╔══
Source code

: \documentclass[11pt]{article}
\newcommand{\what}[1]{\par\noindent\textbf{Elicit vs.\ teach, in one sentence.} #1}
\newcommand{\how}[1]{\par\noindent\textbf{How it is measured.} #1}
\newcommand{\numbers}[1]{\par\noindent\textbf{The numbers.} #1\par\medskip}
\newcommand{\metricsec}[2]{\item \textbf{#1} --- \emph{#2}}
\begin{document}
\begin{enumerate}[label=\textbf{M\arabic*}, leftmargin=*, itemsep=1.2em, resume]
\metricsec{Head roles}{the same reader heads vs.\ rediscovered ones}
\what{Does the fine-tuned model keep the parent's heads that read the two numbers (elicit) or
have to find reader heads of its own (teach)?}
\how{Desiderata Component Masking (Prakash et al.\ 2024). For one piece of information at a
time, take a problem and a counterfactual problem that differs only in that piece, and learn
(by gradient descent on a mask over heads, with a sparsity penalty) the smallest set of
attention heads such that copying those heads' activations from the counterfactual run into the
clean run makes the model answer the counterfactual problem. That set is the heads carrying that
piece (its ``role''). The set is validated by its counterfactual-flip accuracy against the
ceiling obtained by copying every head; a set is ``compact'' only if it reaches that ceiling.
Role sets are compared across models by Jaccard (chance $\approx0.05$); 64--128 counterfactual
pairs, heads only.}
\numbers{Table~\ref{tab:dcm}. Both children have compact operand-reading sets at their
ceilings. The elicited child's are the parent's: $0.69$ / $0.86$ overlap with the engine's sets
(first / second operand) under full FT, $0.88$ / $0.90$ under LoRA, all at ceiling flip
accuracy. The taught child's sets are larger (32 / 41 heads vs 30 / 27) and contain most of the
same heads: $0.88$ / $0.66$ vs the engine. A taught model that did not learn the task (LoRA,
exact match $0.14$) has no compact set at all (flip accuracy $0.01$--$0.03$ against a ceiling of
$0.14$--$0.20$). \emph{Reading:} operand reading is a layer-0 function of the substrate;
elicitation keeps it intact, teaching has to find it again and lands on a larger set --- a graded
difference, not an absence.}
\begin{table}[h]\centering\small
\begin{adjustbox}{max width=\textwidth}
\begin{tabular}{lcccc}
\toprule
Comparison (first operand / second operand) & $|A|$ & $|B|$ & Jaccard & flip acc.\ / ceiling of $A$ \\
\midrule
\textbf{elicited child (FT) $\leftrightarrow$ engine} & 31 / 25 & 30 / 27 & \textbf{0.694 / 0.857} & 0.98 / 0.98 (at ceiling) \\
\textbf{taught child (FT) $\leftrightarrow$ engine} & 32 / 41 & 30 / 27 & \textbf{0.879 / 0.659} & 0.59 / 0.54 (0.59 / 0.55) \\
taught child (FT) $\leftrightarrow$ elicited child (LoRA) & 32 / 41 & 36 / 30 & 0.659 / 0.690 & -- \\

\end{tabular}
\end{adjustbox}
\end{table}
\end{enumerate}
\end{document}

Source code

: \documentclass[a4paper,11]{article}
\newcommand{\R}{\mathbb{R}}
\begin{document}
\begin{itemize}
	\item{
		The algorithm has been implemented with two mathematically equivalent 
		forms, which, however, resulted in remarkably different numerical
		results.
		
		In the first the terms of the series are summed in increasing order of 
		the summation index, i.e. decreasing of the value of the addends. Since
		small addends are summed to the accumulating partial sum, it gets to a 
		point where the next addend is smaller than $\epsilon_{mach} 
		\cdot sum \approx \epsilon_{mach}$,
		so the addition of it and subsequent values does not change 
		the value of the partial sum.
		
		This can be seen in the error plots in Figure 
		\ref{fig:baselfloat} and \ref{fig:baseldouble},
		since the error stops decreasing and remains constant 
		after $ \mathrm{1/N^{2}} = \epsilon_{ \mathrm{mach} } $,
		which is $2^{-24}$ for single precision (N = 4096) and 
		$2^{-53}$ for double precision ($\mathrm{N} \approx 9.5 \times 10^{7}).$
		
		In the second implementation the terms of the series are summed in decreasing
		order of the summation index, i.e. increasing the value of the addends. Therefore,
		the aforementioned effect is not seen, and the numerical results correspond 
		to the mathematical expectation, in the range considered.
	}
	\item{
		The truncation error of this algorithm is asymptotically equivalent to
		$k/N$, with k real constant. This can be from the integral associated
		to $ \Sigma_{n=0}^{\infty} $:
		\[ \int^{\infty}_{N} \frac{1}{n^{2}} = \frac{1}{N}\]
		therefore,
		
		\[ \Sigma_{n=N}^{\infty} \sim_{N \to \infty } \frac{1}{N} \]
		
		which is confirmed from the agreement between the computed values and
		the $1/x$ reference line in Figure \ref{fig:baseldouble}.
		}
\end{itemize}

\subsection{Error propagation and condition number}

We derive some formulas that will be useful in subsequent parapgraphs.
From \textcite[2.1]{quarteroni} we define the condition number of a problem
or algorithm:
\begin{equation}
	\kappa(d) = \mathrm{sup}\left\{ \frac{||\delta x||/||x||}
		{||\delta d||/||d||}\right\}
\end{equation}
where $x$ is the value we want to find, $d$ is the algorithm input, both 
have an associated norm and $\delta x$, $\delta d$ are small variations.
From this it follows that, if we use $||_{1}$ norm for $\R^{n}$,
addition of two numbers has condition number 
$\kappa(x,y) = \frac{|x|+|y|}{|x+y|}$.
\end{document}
╚══
■ What is being asked ■
Output the entire listing precisely as it stands.

■ Exercise answer ■
Source code

: \documentclass[11pt]{article}
\newcommand{\what}[1]{\par\noindent\textbf{Elicit vs.\ teach, in one sentence.} #1}
\newcommand{\how}[1]{\par\noindent\textbf{How it is measured.} #1}
\newcommand{\numbers}[1]{\par\noindent\textbf{The numbers.} #1\par\medskip}
\newcommand{\metricsec}[2]{\item \textbf{#1} --- \emph{#2}}
\begin{document}
\begin{enumerate}[label=\textbf{M\arabic*}, leftmargin=*, itemsep=1.2em, resume]
\metricsec{Head roles}{the same reader heads vs.\ rediscovered ones}
\what{Does the fine-tuned model keep the parent's heads that read the two numbers (elicit) or
have to find reader heads of its own (teach)?}
\how{Desiderata Component Masking (Prakash et al.\ 2024). For one piece of information at a
time, take a problem and a counterfactual problem that differs only in that piece, and learn
(by gradient descent on a mask over heads, with a sparsity penalty) the smallest set of
attention heads such that copying those heads' activations from the counterfactual run into the
clean run makes the model answer the counterfactual problem. That set is the heads carrying that
piece (its ``role''). The set is validated by its counterfactual-flip accuracy against the
ceiling obtained by copying every head; a set is ``compact'' only if it reaches that ceiling.
Role sets are compared across models by Jaccard (chance $\approx0.05$); 64--128 counterfactual
pairs, heads only.}
\numbers{Table~\ref{tab:dcm}. Both children have compact operand-reading sets at their
ceilings. The elicited child's are the parent's: $0.69$ / $0.86$ overlap with the engine's sets
(first / second operand) under full FT, $0.88$ / $0.90$ under LoRA, all at ceiling flip
accuracy. The taught child's sets are larger (32 / 41 heads vs 30 / 27) and contain most of the
same heads: $0.88$ / $0.66$ vs the engine. A taught model that did not learn the task (LoRA,
exact match $0.14$) has no compact set at all (flip accuracy $0.01$--$0.03$ against a ceiling of
$0.14$--$0.20$). \emph{Reading:} operand reading is a layer-0 function of the substrate;
elicitation keeps it intact, teaching has to find it again and lands on a larger set --- a graded
difference, not an absence.}
\begin{table}[h]\centering\small
\begin{adjustbox}{max width=\textwidth}
\begin{tabular}{lcccc}
\toprule
Comparison (first operand / second operand) & $|A|$ & $|B|$ & Jaccard & flip acc.\ / ceiling of $A$ \\
\midrule
\textbf{elicited child (FT) $\leftrightarrow$ engine} & 31 / 25 & 30 / 27 & \textbf{0.694 / 0.857} & 0.98 / 0.98 (at ceiling) \\
\textbf{taught child (FT) $\leftrightarrow$ engine} & 32 / 41 & 30 / 27 & \textbf{0.879 / 0.659} & 0.59 / 0.54 (0.59 / 0.55) \\
taught child (FT) $\leftrightarrow$ elicited child (LoRA) & 32 / 41 & 36 / 30 & 0.659 / 0.690 & -- \\

\end{tabular}
\end{adjustbox}
\end{table}
\end{enumerate}
\end{document}

Source code

: \documentclass[a4paper,11]{article}
\newcommand{\R}{\mathbb{R}}
\begin{document}
\begin{itemize}
	\item{
		The algorithm has been implemented with two mathematically equivalent 
		forms, which, however, resulted in remarkably different numerical
		results.
		
		In the first the terms of the series are summed in increasing order of 
		the summation index, i.e. decreasing of the value of the addends. Since
		small addends are summed to the accumulating partial sum, it gets to a 
		point where the next addend is smaller than $\epsilon_{mach} 
		\cdot sum \approx \epsilon_{mach}$,
		so the addition of it and subsequent values does not change 
		the value of the partial sum.
		
		This can be seen in the error plots in Figure 
		\ref{fig:baselfloat} and \ref{fig:baseldouble},
		since the error stops decreasing and remains constant 
		after $ \mathrm{1/N^{2}} = \epsilon_{ \mathrm{mach} } $,
		which is $2^{-24}$ for single precision (N = 4096) and 
		$2^{-53}$ for double precision ($\mathrm{N} \approx 9.5 \times 10^{7}).$
		
		In the second implementation the terms of the series are summed in decreasing
		order of the summation index, i.e. increasing the value of the addends. Therefore,
		the aforementioned effect is not seen, and the numerical results correspond 
		to the mathematical expectation, in the range considered.
	}
	\item{
		The truncation error of this algorithm is asymptotically equivalent to
		$k/N$, with k real constant. This can be from the integral associated
		to $ \Sigma_{n=0}^{\infty} $:
		\[ \int^{\infty}_{N} \frac{1}{n^{2}} = \frac{1}{N}\]
		therefore,
		
		\[ \Sigma_{n=N}^{\infty} \sim_{N \to \infty } \frac{1}{N} \]
		
		which is confirmed from the agreement between the computed values and
		the $1/x$ reference line in Figure \ref{fig:baseldouble}.
		}
\end{itemize}

\subsection{Error propagation and condition number}

We derive some formulas that will be useful in subsequent parapgraphs.
From \textcite[2.1]{quarteroni} we define the condition number of a problem
or algorithm:
\begin{equation}
	\kappa(d) = \mathrm{sup}\left\{ \frac{||\delta x||/||x||}
		{||\delta d||/||d||}\right\}
\end{equation}
where $x$ is the value we want to find, $d$ is the algorithm input, both 
have an associated norm and $\delta x$, $\delta d$ are small variations.
From this it follows that, if we use $||_{1}$ norm for $\R^{n}$,
addition of two numbers has condition number 
$\kappa(x,y) = \frac{|x|+|y|}{|x+y|}$.
\end{document}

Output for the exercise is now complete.